Exercise prompt.
Search the data below for lines that include the word "your" and state how many there are, nothing else.

### Records provided

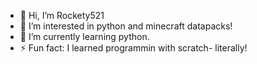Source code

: - 👋 Hi, I’m Rockety521
- 👀 I’m interested in python and minecraft datapacks!
- 🌱 I’m currently learning python.
- ⚡ Fun fact: I learned programmin with scratch- literally!

<!---
Rockety521/Rockety521 is a ✨ special ✨ repository because its `README.md` (this file) appears on your GitHub profile.
You can click the Preview link to take a look at your changes.
--->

######

Response to this task.
2